September 23, 2011

Stephen Karcher, "The World of Change," Part Two

Excerpt from: 
Stephen Karcher, How to Use the I Ching, A Guide to Working with the Oracle of Change (Boston: Element Books, 1997).
Part Two, pp. 10-12. [Part One is here]


THE NAME OF THE BOOK

The most important ‘spirit,’ however, is contained in the name of the book itself: I (pronounced ‘ee’). The book really has three names. I Ching, the most familiar in the West, means ‘Classic of I.’ This comes from the time when five ‘classic’ books were established in China, around 200 BCE. The older name is Chou I, or ‘The I Book of the Kings of Chou,’ who were the first to assemble and use it around 1100 BCE. Quite frequently it is simply called ‘The I.’
            This word is usually translated as ‘change’ or ‘changes’, but it is really more precise than that. The I Ching contains models of orderly change, such as the change of the seasons, the movement of the planets or the stages of life, and models of transformations like water becoming ice, or a caterpillar becoming a butterfly. What is called ‘I’ really occurs outside these models of predictable change.
            The first meaning of I is ‘trouble.’ It indicates sudden storms, loss, times when what is thought to be stable suddenly becomes fluid or vanishes. Structures break down; something extraordinary occurs.
            The second meaning of I is the response to this kind of trouble: versatility, imaginative mobility, openness, something easy and light, not difficult and heavy. It suggests a fluid personal identity and a variety of imaginative stances. Through I you can change and move as fluidly and unpredictably as the creative force it describes. The I and its symbols describe the movements of the spirits that are the ‘seeds of events’ in the world. The spirits and their symbols connect the I of the universe to your own I, your creative imagination, if you choose to use them.

THE HISTORICAL DEVELOPMENT OF THE BOOK

The Chou I
The creation of the Chou I, the original name of the book, was associated with the rise of the Chou Kings and the fall of the previous Shang Dynasty. This is characterized in the book itself as a ‘difficult time,’ full of sorrows. The eventual victory of the Chou nobles was thought to have restored the Golden Age to China. One of the most important tools in their struggle was their ‘Book of I.’
            By about 500 bce the Chou kingdoms had fallen apart. It was during this time of civil unrest, the Warring States period, that the individual use of the oracle began. The book’s purpose was transformed. It helped individuals find their way through the chaos of a crumbling social order.

The Classic of I
During the Han Dynasty (206 bce - 220 ce), what was called the Chou I or ‘Changes of Chou’ became the I Ching or ‘Classic of Change.’ The Han was the first great Imperial state in China, and it gathered and standardized many things.
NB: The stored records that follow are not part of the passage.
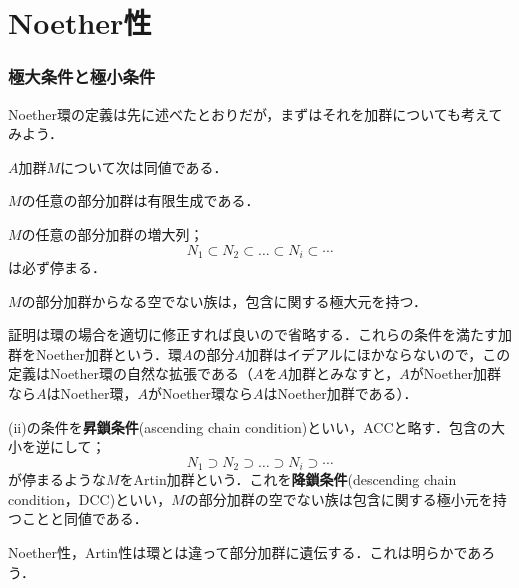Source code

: \newpage
\part[Noetherian properties]{Noether性}
\section{極大条件と極小条件}
Noether環の定義は先に述べたとおりだが，まずはそれを加群についても考えてみよう．
\begin{prop}
	$A$加群$M$について次は同値である．
	\begin{sakura}
		\item $M$の任意の部分加群は有限生成である．
		\item $M$の任意の部分加群の増大列；
		\[N_1\subset N_2\subset\dots\subset N_i\subset\cdots\]
		は必ず停まる．
		\item $M$の部分加群からなる空でない族は，包含に関する極大元を持つ．
	\end{sakura}
\end{prop} 

証明は環の場合を適切に修正すれば良いので省略する．これらの条件を満たす加群をNoether加群という．環$A$の部分$A$加群はイデアルにほかならないので，この定義はNoether環の自然な拡張である（$A$を$A$加群とみなすと，$A$がNoether加群なら$A$はNoether環，$A$がNoether環なら$A$はNoether加群である）．

(ii)の条件を\textbf{昇鎖条件}(ascending chain condition)といい，ACCと略す．包含の大小を逆にして；
\[N_1\supset N_2\supset\dots\supset N_i\supset\cdots\]
が停まるような$M$をArtin加群という．これを\textbf{降鎖条件}(descending chain condition，DCC)といい，$M$の部分加群の空でない族は包含に関する極小元を持つことと同値である．

Noether性，Artin性は環とは違って部分加群に遺伝する．これは明らかであろう．


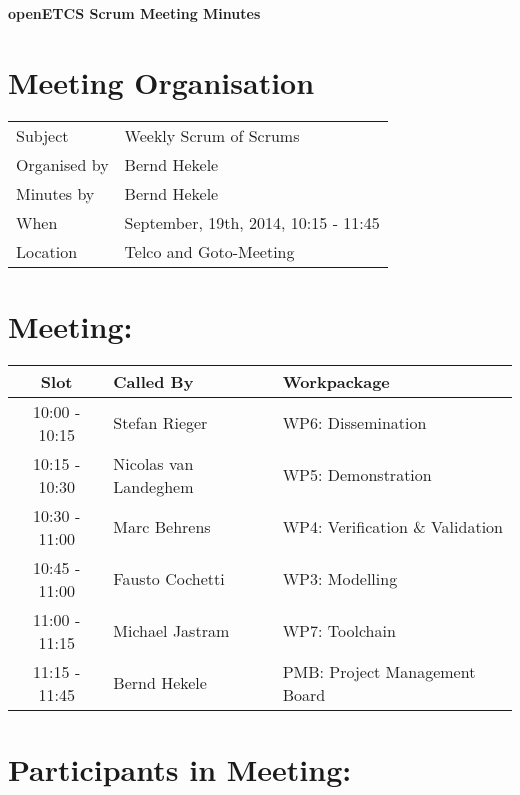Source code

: \documentclass[a4paper, 11pt]{article}
\begin{document}
{\begin{center}\huge\bf openETCS Scrum Meeting Minutes\end{center}}
\section{Meeting Organisation}

\renewcommand{\arraystretch}{1.5}
\begin{supertabular}{m{.2\textwidth}m{.8\textwidth}}
Subject & Weekly Scrum of Scrums\\
Organised by &Bernd Hekele\\
Minutes by & Bernd Hekele\\
When & September, 19th, 2014, 10:15 - 11:45\\
Location & Telco and Goto-Meeting\\
\end{supertabular}

\renewcommand{\arraystretch}{1.0}
\section{Meeting:}

\begin{tabular}{|c|l|l|}
\hline
\textbf{Slot} &  \textbf{Called By} & \textbf{Workpackage} \\
\hline  
10:00 - 10:15 & Stefan Rieger & WP6: Dissemination \\\hline  
10:15 - 10:30 & Nicolas van Landeghem & WP5: Demonstration \\\hline  
10:30 - 11:00 & Marc Behrens & WP4: Verification \& Validation \\\hline  
10:45 - 11:00 & Fausto Cochetti & WP3: Modelling \\\hline  
11:00 - 11:15 & Michael Jastram & WP7: Toolchain \\\hline
11:15 - 11:45 & Bernd Hekele & PMB: Project Management Board \\\hline  
\end{tabular}

\section{Participants in Meeting:}
\end{document}
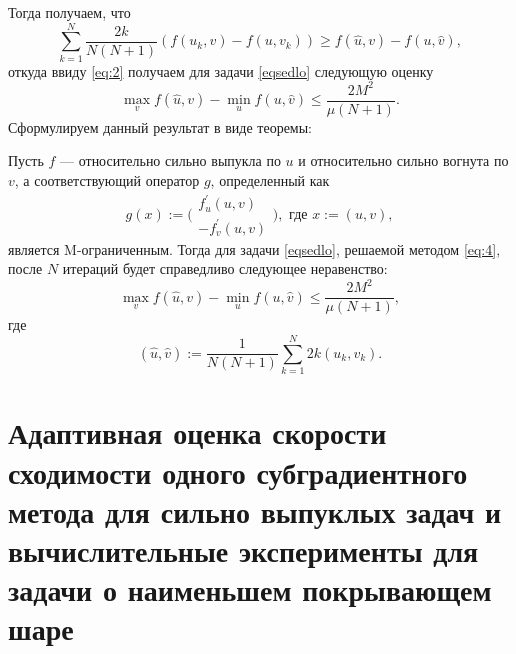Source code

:     Тогда получаем, что
    \begin{equation}
        \sum_{k=1}^{N} \frac{2k}{N(N+1)} (f(u_k, v) - f(u, v_k)) \geq f(\widehat{u}, v) - f(u, \widehat{v}), 
    \end{equation}
    откуда ввиду \eqref{eq:2} получаем для задачи \eqref{eqsedlo} следующую оценку
    \begin{equation}
        \max_{v} f(\widehat{u}, v) - \min_{u} f(u, \widehat{v}) \leq \frac{2M^2}{\mu (N+1)}.
    \end{equation}
    Сформулируем данный результат в виде теоремы:
    \begin{theorem}
        Пусть $f$ --- относительно сильно выпукла по $u$ и относительно сильно вогнута по $v$, а соответствующий оператор $g$, определенный как
        \[
            g(x) := \Bigg( 
                \begin{aligned}
                    f^{'}_{u}(u,v)\\
                    -f^{'}_{v}(u,v)
                \end{aligned}
            \Bigg), \text{ где } x := (u, v),
        \]
        является M-ограниченным. Тогда для задачи \eqref{eqsedlo}, решаемой методом \eqref{eq:4}, после $N$ итераций будет справедливо следующее неравенство:
        \begin{equation}
            \max_{v} f(\widehat{u}, v) - \min_{u} f(u, \widehat{v}) \leq \frac{2M^2}{\mu (N+1)},
        \end{equation}
        где
        \[
            (\widehat{u}, \widehat{v}) := \frac{1}{N(N+1)} \sum_{k=1}^{N} 2k (u_k,v_k).
        \]
    \end{theorem}

\section{Адаптивная оценка скорости сходимости одного субградиентного метода для сильно выпуклых задач и вычислительные эксперименты для задачи о наименьшем покрывающем шаре}  \label{sec:ch2/sec4}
The written language was codified and clarified and five canonical texts or ‘Classics’ were established. The first was the ‘Classic of I’, the I Ching. Imperial scholars edited the text and put it into the new form of writing. They also collected and wrote down the various oral ‘traditions’ or teachings about how the oracle was used. These became the ‘Ten Wings’ that were attached to the central text. One of them in particular, the Hsi tzu chuan or Ta chuan, the ‘Commentary on the Attached Words’ or ‘Great Commentary,’ became one of the most important documents in Chinese culture. It explained how the world worked and how, through divination, we could find our proper place in it.

Confucianism
This version of the I Ching lasted well into the twentieth century. It was used and interpreted in many different ways, from popular to academic. A very influential system of interpretation grew up among the scholar-bureaucrats who served the government, a system called Confucianism or Neo-Confucianism. This moral and philosophical system was based on a particular interpretation of the tao. Neo-Confucians said that tao was a set of hierarchical cosmic and social relations: just as heaven is above, and earth below, so man is above, woman below; the husband above, the wife below; the elder above, the younger below; the ruler above, the subject below; the yang power above, and the yin power below. These ideas of above and below were a judgment of value and intrinsic worth, a strict moral and social hierarchy. Internalizing this hierarchy was the Confucian idea of ‘being in tao’. They developed an elaborate interpretation of the words and figures of the I Ching to support this hierarchical morality.

The Change Today
This century has brought a historic revision of the I Ching, taking the Neo-Confucian interpretation apart. Independent sources of the earliest types of written Chinese were discovered, and much light has been thrown upon divination practices and the meanings of words and phrases outside of their Confucian definitions. The identity of the book itself is once again changing. We can now recover its old oracular power and, at the same time, find a new place for it in the imagination of our time.